### Work instructions
Scan the entries for lines with the word "PretrainedPipeline", then copy those lines.

START Data for review

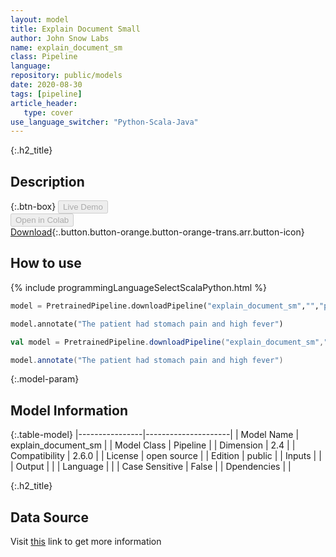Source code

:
 ```yaml
---
layout: model
title: Explain Document Small
author: John Snow Labs
name: explain_document_sm
class: Pipeline
language: 
repository: public/models
date: 2020-08-30
tags: [pipeline]
article_header:
   type: cover
use_language_switcher: "Python-Scala-Java"
---
```


{:.h2_title}
## Description 




{:.btn-box}
<button class="button button-orange" disabled>Live Demo</button><br/><button class="button button-orange" disabled>Open in Colab</button><br/>[Download](https://s3.amazonaws.com/auxdata.johnsnowlabs.com/public/models/explain_document_sm_sv_2.6.0_2.4_1598814474447.zip){:.button.button-orange.button-orange-trans.arr.button-icon}<br/>

## How to use 
<div class="tabs-box" markdown="1">

{% include programmingLanguageSelectScalaPython.html %}

```python
model = PretrainedPipeline.downloadPipeline("explain_document_sm","","public/models")

model.annotate("The patient had stomach pain and high fever")
```

```scala
val model = PretrainedPipeline.downloadPipeline("explain_document_sm","","public/models")

model.annotate("The patient had stomach pain and high fever")
```
</div>



{:.model-param}
## Model Information
{:.table-model}
|----------------|---------------------|
| Model Name     | explain_document_sm |
| Model Class    | Pipeline            |
| Dimension      | 2.4                 |
| Compatibility  | 2.6.0               |
| License        | open source         |
| Edition        | public              |
| Inputs         |                     |
| Output         |                     |
| Language       |                     |
| Case Sensitive | False               |
| Dpendencies    |                     |




{:.h2_title}
## Data Source
  
Visit [this]() link to get more information

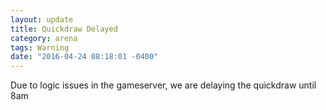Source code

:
 ```yaml
---
layout: update
title: Quickdraw Delayed
category: arena
tags: Warning
date: "2016-04-24 08:18:01 -0400"
---
```


Due to logic issues in the gameserver, we are delaying the quickdraw until 8am
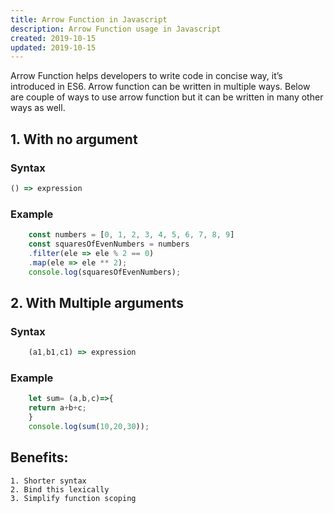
 ```yaml
---
title: Arrow Function in Javascript
description: Arrow Function usage in Javascript
created: 2019-10-15
updated: 2019-10-15
---
```


Arrow Function helps developers to write code in concise way, it’s introduced in ES6.
Arrow function can be written in multiple ways. Below are couple of ways to use arrow function but it can be written in many other ways as well. 

## 1. With no argument

### Syntax
```javascript
() => expression
```

### Example
```javascript
    const numbers = [0, 1, 2, 3, 4, 5, 6, 7, 8, 9]
    const squaresOfEvenNumbers = numbers
    .filter(ele => ele % 2 == 0)
    .map(ele => ele ** 2);
    console.log(squaresOfEvenNumbers);
```

## 2. With Multiple arguments

### Syntax
```javascript    
    (a1,b1,c1) => expression
```

### Example
```javascript    
    let sum= (a,b,c)=>{
    return a+b+c;
    }
    console.log(sum(10,20,30));
```

## Benefits:
    1. Shorter syntax
    2. Bind this lexically
    3. Simplify function scoping
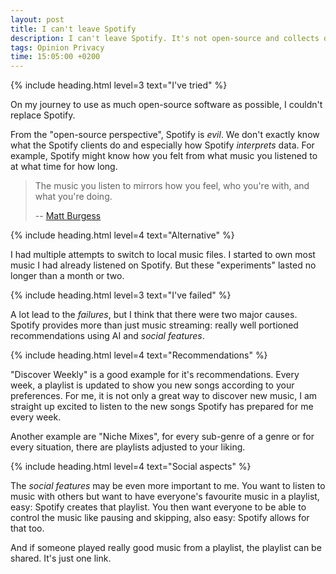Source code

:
 ```yaml
---
layout: post
title: I can't leave Spotify
description: I can't leave Spotify. It's not open-source and collects data, but I am keeping it anyways.
tags: Opinion Privacy
time: 15:05:00 +0200
---
```


{% include heading.html level=3 text="I've tried" %}

On my journey to use as much open-source software as possible, I couldn't replace Spotify.

From the "open-source perspective", Spotify is *evil*. We don't exactly know what the Spotify clients do and especially how Spotify *interprets* data. For example, Spotify might know how you felt from what music you listened to at what time for how long.

> The music you listen to mirrors how you feel, who you're with, and what you're doing.
>
> -- [Matt Burgess](https://www.wired.com/story/spotify-tracking-how-to-stop-it)

{% include heading.html level=4 text="Alternative" %}

I had multiple attempts to switch to local music files. I started to own most music I had already listened on Spotify. But these "experiments" lasted no longer than a month or two.

{% include heading.html level=3 text="I've failed" %}

A lot lead to the *failures*, but I think that there were two major causes. Spotify provides more than just music streaming: really well portioned recommendations using AI and *social features*.

{% include heading.html level=4 text="Recommendations" %}

"Discover Weekly" is a good example for it's recommendations. Every week, a playlist is updated to show you new songs according to your preferences. For me, it is not only a great way to discover new music, I am straight up excited to listen to the new songs Spotify has prepared for me every week.

Another example are "Niche Mixes", for every sub-genre of a genre or for every situation, there are playlists adjusted to your liking.

{% include heading.html level=4 text="Social aspects" %}

The *social features* may be even more important to me. You want to listen to music with others but want to have everyone's favourite music in a playlist, easy: Spotify creates that playlist. You then want everyone to be able to control the music like pausing and skipping, also easy: Spotify allows for that too.

And if someone played really good music from a playlist, the playlist can be shared. It's just one link.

END Data for review

### Task answer
model = PretrainedPipeline.downloadPipeline("explain_document_sm","","public/models")
val model = PretrainedPipeline.downloadPipeline("explain_document_sm","","public/models")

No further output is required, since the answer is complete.